I used to have a dual-boot setup, a Windows 7 and Windows 8 on two different IDE 80GB hard drives, named Drive A and Drive B, respectively. Both of these hard drives are quite old, and I'm worried that it may be near the end of their life spans.

After buying a new SATAIII 500GB hard drive, named Drive C, I decided that I want to keep Windows 8, and scrap Windows 7 (I like Windows 8, but I digress). So, I burned a CD containing Parted Magic, boot the Live CD, used GParted to copy the System Reserved partition from Drive A (all 100MB of it) onto Drive C. A few restarts afterwards reminded that me that I need to also copy the Windows 8 partition (74.59GB) from Drive B onto Drive C.

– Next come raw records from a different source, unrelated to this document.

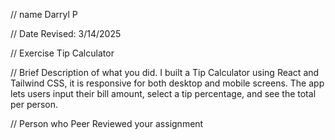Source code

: //  name 
    Darryl P
    
 // Date Revised: 
    3/14/2025

// Exercise
    Tip Calculator

 // Brief Description of what you did.
  I built a Tip Calculator using React and Tailwind CSS, it is responsive for both desktop and mobile screens. The app lets users input their bill amount, select a tip percentage, and see the total per person.

// Person who Peer Reviewed your assignment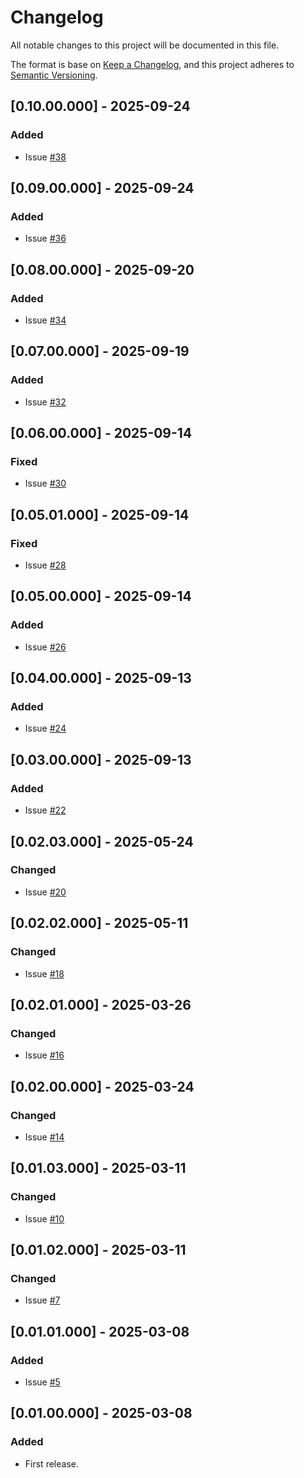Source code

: # Changelog
All notable changes to this project will be documented in this file.

The format is base on [Keep a Changelog](https://keepachangelog.com/en/1.1.0/), and this project adheres to [Semantic Versioning](https://semver.org/spec/v2.0.0.html).


## [0.10.00.000] - 2025-09-24
### Added
- Issue [#38](https://github.com/j3-signalroom/aws-clients-python_lib/issues/38)

## [0.09.00.000] - 2025-09-24
### Added
- Issue [#36](https://github.com/j3-signalroom/aws-clients-python_lib/issues/36)

## [0.08.00.000] - 2025-09-20
### Added
- Issue [#34](https://github.com/j3-signalroom/aws-clients-python_lib/issues/34)

## [0.07.00.000] - 2025-09-19
### Added
- Issue [#32](https://github.com/j3-signalroom/aws-clients-python_lib/issues/32)

## [0.06.00.000] - 2025-09-14
### Fixed
- Issue [#30](https://github.com/j3-signalroom/aws-clients-python_lib/issues/30)

## [0.05.01.000] - 2025-09-14
### Fixed
- Issue [#28](https://github.com/j3-signalroom/aws-clients-python_lib/issues/28)

## [0.05.00.000] - 2025-09-14
### Added
- Issue [#26](https://github.com/j3-signalroom/aws-clients-python_lib/issues/26)

## [0.04.00.000] - 2025-09-13
### Added
- Issue [#24](https://github.com/j3-signalroom/aws-clients-python_lib/issues/24)

## [0.03.00.000] - 2025-09-13
### Added
- Issue [#22](https://github.com/j3-signalroom/aws-clients-python_lib/issues/22)

## [0.02.03.000] - 2025-05-24
### Changed
- Issue [#20](https://github.com/j3-signalroom/aws-clients-python_lib/issues/20)

## [0.02.02.000] - 2025-05-11
### Changed
- Issue [#18](https://github.com/j3-signalroom/aws-clients-python_lib/issues/18)

## [0.02.01.000] - 2025-03-26
### Changed
- Issue [#16](https://github.com/j3-signalroom/aws-clients-python_lib/issues/16)

## [0.02.00.000] - 2025-03-24
### Changed
- Issue [#14](https://github.com/j3-signalroom/aws-clients-python_lib/issues/14)

## [0.01.03.000] - 2025-03-11
### Changed
- Issue [#10](https://github.com/j3-signalroom/aws-clients-python_lib/issues/10)

## [0.01.02.000] - 2025-03-11
### Changed
- Issue [#7](https://github.com/j3-signalroom/aws-clients-python_lib/issues/7)

## [0.01.01.000] - 2025-03-08
### Added
- Issue [#5](https://github.com/j3-signalroom/aws-clients-python_lib/issues/5)

## [0.01.00.000] - 2025-03-08
### Added
- First release.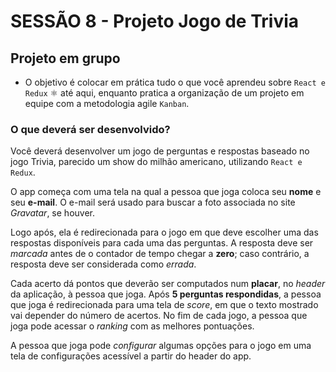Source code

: # SESSÃO 8 - Projeto Jogo de Trivia

## Projeto em grupo

* O objetivo é colocar em prática tudo o que você aprendeu sobre `React e Redux` ⚛️ até aqui, enquanto pratica a organização de um projeto em equipe com a metodologia agile `Kanban`.

### O que deverá ser desenvolvido?

Você deverá desenvolver um jogo de perguntas e respostas baseado no jogo Trivia, parecido um show do milhão americano, utilizando `React e Redux`.

O app começa com uma tela na qual a pessoa que joga coloca seu **nome** e seu **e-mail**. O e-mail será usado para buscar a foto associada no site *Gravatar*, se houver.

Logo após, ela é redirecionada para o jogo em que deve escolher uma das respostas disponíveis para cada uma das perguntas. A resposta deve ser *marcada* antes de o contador de tempo chegar a **zero**; caso contrário, a resposta deve ser considerada como *errada*.

Cada acerto dá pontos que deverão ser computados num **placar**, no *header* da aplicação, à pessoa que joga. Após **5 perguntas respondidas**, a pessoa que joga é redirecionada para uma tela de *score*, em que o texto mostrado vai depender do número de acertos. No fim de cada jogo, a pessoa que joga pode acessar o *ranking* com as melhores pontuações.

A pessoa que joga pode *configurar* algumas opções para o jogo em uma tela de configurações acessível a partir do header do app.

Then I removed Drive A (with Windows 7 intact) and kept Drive B in. And this is where I am as of now. I've currently booted into Drive C (meaning that I'm booting the Windows 8 partition that was copied from Drive B to Drive C), and here's what it looks like:

veugAxd.png

(Can't tell if the image is working, or it's being resized locally on this forum.)

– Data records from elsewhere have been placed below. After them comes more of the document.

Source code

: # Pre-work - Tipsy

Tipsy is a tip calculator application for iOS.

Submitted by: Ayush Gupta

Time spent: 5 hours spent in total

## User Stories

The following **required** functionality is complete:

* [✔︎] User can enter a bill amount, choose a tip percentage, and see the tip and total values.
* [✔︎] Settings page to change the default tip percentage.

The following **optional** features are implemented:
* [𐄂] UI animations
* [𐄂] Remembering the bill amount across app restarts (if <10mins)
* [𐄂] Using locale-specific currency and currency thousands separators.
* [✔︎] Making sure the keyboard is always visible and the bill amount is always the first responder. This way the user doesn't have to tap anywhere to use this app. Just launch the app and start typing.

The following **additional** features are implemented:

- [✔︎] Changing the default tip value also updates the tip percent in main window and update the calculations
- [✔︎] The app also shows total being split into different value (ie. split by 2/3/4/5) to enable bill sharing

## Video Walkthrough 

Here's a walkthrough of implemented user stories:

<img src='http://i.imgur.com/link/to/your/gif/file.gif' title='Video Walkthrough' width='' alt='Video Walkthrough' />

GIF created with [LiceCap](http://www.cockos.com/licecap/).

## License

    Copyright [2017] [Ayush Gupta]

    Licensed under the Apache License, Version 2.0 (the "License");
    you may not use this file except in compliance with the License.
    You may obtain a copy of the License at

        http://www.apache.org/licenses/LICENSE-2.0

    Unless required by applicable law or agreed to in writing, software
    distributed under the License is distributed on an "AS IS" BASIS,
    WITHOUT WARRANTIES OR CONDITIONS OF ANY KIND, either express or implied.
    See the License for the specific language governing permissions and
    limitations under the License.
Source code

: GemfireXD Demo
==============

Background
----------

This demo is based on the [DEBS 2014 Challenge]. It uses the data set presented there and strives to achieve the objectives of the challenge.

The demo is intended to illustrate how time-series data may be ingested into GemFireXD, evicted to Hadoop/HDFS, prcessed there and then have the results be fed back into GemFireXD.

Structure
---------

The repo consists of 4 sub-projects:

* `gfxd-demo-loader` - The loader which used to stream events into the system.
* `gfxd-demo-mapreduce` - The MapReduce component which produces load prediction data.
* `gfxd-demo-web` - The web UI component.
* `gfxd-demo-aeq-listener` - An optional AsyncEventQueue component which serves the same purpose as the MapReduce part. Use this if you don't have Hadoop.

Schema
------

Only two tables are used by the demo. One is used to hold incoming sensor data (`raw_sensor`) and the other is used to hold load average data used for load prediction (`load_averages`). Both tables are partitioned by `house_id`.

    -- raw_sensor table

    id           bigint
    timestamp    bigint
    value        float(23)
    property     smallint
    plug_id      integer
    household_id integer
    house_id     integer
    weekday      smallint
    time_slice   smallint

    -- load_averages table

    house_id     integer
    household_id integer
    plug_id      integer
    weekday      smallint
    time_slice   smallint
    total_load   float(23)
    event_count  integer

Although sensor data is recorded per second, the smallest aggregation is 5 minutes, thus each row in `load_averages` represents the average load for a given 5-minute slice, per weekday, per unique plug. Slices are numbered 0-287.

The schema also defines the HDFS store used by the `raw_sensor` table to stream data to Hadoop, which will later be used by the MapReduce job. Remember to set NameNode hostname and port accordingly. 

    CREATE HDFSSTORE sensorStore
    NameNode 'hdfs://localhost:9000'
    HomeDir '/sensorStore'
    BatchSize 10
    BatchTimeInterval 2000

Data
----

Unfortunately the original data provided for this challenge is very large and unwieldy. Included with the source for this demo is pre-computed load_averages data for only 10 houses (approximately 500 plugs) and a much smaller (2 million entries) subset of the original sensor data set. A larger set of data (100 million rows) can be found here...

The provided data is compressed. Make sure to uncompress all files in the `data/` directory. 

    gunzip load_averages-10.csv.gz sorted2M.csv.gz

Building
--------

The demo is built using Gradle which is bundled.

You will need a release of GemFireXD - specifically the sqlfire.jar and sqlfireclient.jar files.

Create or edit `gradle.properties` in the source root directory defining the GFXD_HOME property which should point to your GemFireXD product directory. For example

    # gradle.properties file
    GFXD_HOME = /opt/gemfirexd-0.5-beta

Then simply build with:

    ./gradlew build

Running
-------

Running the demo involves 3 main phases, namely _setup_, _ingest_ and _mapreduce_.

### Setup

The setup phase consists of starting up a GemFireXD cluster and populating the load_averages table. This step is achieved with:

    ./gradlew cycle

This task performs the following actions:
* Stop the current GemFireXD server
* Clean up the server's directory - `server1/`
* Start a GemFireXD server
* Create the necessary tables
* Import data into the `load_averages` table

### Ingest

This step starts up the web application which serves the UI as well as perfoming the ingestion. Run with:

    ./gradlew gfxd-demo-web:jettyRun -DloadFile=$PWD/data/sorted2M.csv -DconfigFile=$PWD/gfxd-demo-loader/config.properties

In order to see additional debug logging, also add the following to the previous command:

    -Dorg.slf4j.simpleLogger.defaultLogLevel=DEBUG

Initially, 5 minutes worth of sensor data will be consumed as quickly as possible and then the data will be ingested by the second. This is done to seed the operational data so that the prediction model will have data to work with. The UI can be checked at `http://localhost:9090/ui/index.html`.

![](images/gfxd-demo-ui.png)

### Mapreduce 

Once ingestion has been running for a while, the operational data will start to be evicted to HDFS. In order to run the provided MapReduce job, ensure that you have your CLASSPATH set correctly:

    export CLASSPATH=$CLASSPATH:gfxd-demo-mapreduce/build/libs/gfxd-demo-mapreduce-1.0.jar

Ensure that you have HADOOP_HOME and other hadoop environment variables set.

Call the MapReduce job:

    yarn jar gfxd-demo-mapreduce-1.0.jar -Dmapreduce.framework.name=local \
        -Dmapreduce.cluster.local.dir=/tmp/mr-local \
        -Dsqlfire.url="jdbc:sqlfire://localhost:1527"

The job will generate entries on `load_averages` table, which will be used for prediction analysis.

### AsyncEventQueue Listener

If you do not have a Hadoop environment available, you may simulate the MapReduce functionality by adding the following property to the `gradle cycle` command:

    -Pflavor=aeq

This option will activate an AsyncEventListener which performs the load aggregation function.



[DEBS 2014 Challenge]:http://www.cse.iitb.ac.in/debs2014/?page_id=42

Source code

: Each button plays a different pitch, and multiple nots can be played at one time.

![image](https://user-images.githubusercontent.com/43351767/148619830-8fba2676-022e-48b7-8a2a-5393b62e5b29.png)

Now, my problem is that if I were to remove Drive B (the IDE 80GB one, if you're following me), Windows 8 in Drive C will crash upon logging in with my account. It is unable to load anything or even provide basic features, such as shutting down, restart, etc. I believed it's because Drive B is labeled as Volume C; If I remove Drive B, Volume D (Windows 8 in Drive C, the 500GB one) wouldn't exist, therefore it's unable to load Windows 8 correctly.

I'm looking for a solution that edits the BCD Boot Manager for Windows 8, so that whenever I boot up the desktop computer, I can boot into Windows 8 in Drive C and safely remove Drive B (the IDE 80GB one, again if you're following).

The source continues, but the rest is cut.